Friday, November 09, 2012

Penny Thoughts ‘12—Thunderball (1965) ***½


PG, 130 min.
Director: Terence Young
Writers: Richard Maibaum, John Hopkins, Jack Whittingham, Kevin McClory, Ian Fleming (novel)
Starring: Sean Connery, Claudine Auger, Adolfo Celi, Luciana Paluzzi, Rik Van Nutter, Guy Doleman, Molly Peters, Martine Beswick, Bernard Lee, Desmond Llewelyn, Lois Maxwell

There is something so raw about the first four Bond films. Bond is really a prototypical hero, and the casting of Sean Connery in the role was a masterstroke to capture that quality in the character. This was the last film to come out before the character really started to wink at himself and become aware of his own chauvinism and irreverence.

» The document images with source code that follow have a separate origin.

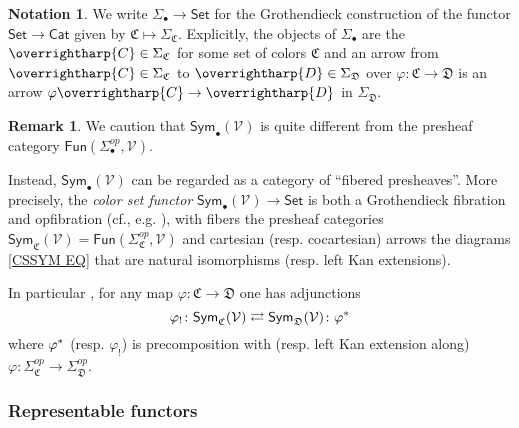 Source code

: \documentclass[a4paper,10pt
 ,final
]{article}%
\numberwithin{equation}{section}
\numberwithin{figure}{section}
\theoremstyle{definition} %
\newtheorem{remark}[equation]{Remark}%
\newtheorem{notation}[equation]{Notation}%
\newcommand{\vect}[1]{\text{\overrightharp{\ensuremath{#1}}}}
\newcommand{\Sym}{\ensuremath{\mathsf{Sym}}}%
\newcommand{\V}{\ensuremath{\mathcal V}}
\newcommand{\1}{\ensuremath{\mathbbm 1}}%
\begin{document}
\begin{notation}\label{SIGMABULL NOT}
	We write
	$\Sigma_{\bullet} \to \mathsf{Set}$
	for the Grothendieck construction 
	\cite[Not. \ref{OC-GROTHCONS NOT}]{BP_FCOP}
	of the functor
	$\mathsf{Set} \to \mathsf{Cat}$ given by
	$\mathfrak{C} \mapsto \Sigma_{\mathfrak{C}}$.
%	
	Explicitly, 
	the objects of $\Sigma_{\bullet}$
	are the $\vect{C} \in \Sigma_{\mathfrak{C}}$ 
	for some set of colors $\mathfrak{C}$
	and an arrow from
	$\vect{C} \in \Sigma_{\mathfrak{C}}$ to
	$\vect{D} \in \Sigma_{\mathfrak{D}}$
	over $\varphi \colon \mathfrak{C} \to \mathfrak{D}$
	is an arrow
	$\varphi \vect{C} \to \vect{D}$ in $\Sigma_{\mathfrak{D}}$.
\end{notation}



\begin{remark}\label{COLCHADJ REM}
	We caution that 
	$\mathsf{Sym}_{\bullet}(\V)$
	is quite different from the presheaf category 
	$\mathsf{Fun}(\Sigma_{\bullet}^{op},\V)$.
	
	Instead,  
	$\mathsf{Sym}_{\bullet}(\V)$
	can be regarded as a category of ``fibered presheaves''.
	More precisely, 
	the \emph{color set functor}
	$\mathsf{Sym}_{\bullet}(\V) \to \mathsf{Set}$
	is both a Grothendieck fibration
	and opfibration
	(cf., e.g. \cite[\S \ref{OC-GROTFIB SEC}]{BP_FCOP}),
	with fibers the 
	presheaf categories
	$\Sym_{\mathfrak C}(\V)=
	\mathsf{Fun}(\Sigma_{\mathfrak{C}}^{op},\mathcal{V})$
	and cartesian (resp. cocartesian)
	arrows the diagrams \eqref{CSSYM EQ}
	that are natural isomorphisms (resp. left Kan extensions).

	In particular \cite[Rem. \ref{OC-ALSOOPADJ REM}]{BP_FCOP},
	for any map $\varphi \colon \mathfrak{C} \to \mathfrak{D}$
	one has adjunctions
	\begin{equation}\label{COLCHADJ EQ}
	\varphi_! \colon \Sym_{\mathfrak C}(\V) 
	\rightleftarrows 
	\Sym_{\mathfrak D}(\V) \colon \varphi^{\**}
	\end{equation}
	where $\varphi^{\**}$
	(resp. $\varphi_!$)
	is precomposition with (resp. left Kan extension along)
	$\varphi\colon 
	\Sigma^{op}_{\mathfrak{C}}
	\to 
	\Sigma^{op}_{\mathfrak{D}}$.
\end{remark}




\subsubsection*{Representable functors}
\end{document}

“Thunderball” is unique in the Bond franchise in that it is the only Bond movie that has ever been remade, as “Never Say Never Again” in 1983. Part of Connery’s contract gave him the rights to a remake, something I believe the producers never believed he would make good on. Like many remakes, the original is better, if extremely dated.

I’ve been slowly taking my kids through the Bond movies in no particular order. I’m trying to build the same passion in Bond for them that I have for the franchise. I’ve started them out with some of the best ones. This is their third. Hopefully by the time we get to the more questionable titles they’ll be sold enough not to care.

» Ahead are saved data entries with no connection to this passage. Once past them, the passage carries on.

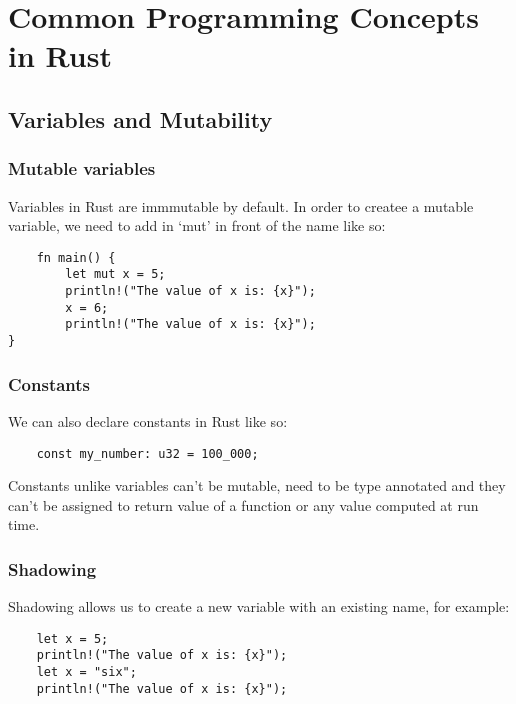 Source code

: \section{Common Programming Concepts in Rust}
\subsection{Variables and Mutability}
\subsubsection{Mutable variables} 
Variables in Rust are immmutable by default. In order to createe a mutable variable, we need to add in `mut' in front of the name like so:
\begin{lstlisting}
    fn main() {
        let mut x = 5;
        println!("The value of x is: {x}");
        x = 6;
        println!("The value of x is: {x}"); 
}
\end{lstlisting}


\subsubsection{Constants} We can also declare constants in Rust like so:
\begin{lstlisting}
    const my_number: u32 = 100_000;
\end{lstlisting}

Constants unlike variables can't be mutable, need to be type annotated and they can't be assigned to return value of a function or any value computed at run time.

\subsubsection{Shadowing}
Shadowing allows us to create a new variable with an existing name, for example:
\begin{lstlisting}
    let x = 5;
    println!("The value of x is: {x}");
    let x = "six";
    println!("The value of x is: {x}");
\end{lstlisting}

Anyway, back to “Thunderball”. This was one of the last Bond movies I ever came to see. I saw the remake first. It is unique in the Bond series and in films as a whole because if its extended underwater battle sequences. In the remake, much of the action was brought above water into a cave/villain’s lair location. Here they’re content to make due with the slow motion fisticuffs of underwater hand-to-hand combat. Amazingly, it actually works. There are legions of good guys and bad guys that find their deaths under the sea here, with harpoons to the chest, cutting of the oxygen tank lines, and concussive underwater explosions. It’s all really quite impressive. That wasn’t lost on my kids either.

Not until the casting of the current Bond, Daniel Craig, has the series had a Bond as serious as Connery was in the first four movies, or as flawed. This is a hero with ego problems and others of the self-abusive nature. I’m glad Craig has brought those elements back to the role. It’s easy to see the connection between his Bond and Connery’s. The others just don’t have the same edge.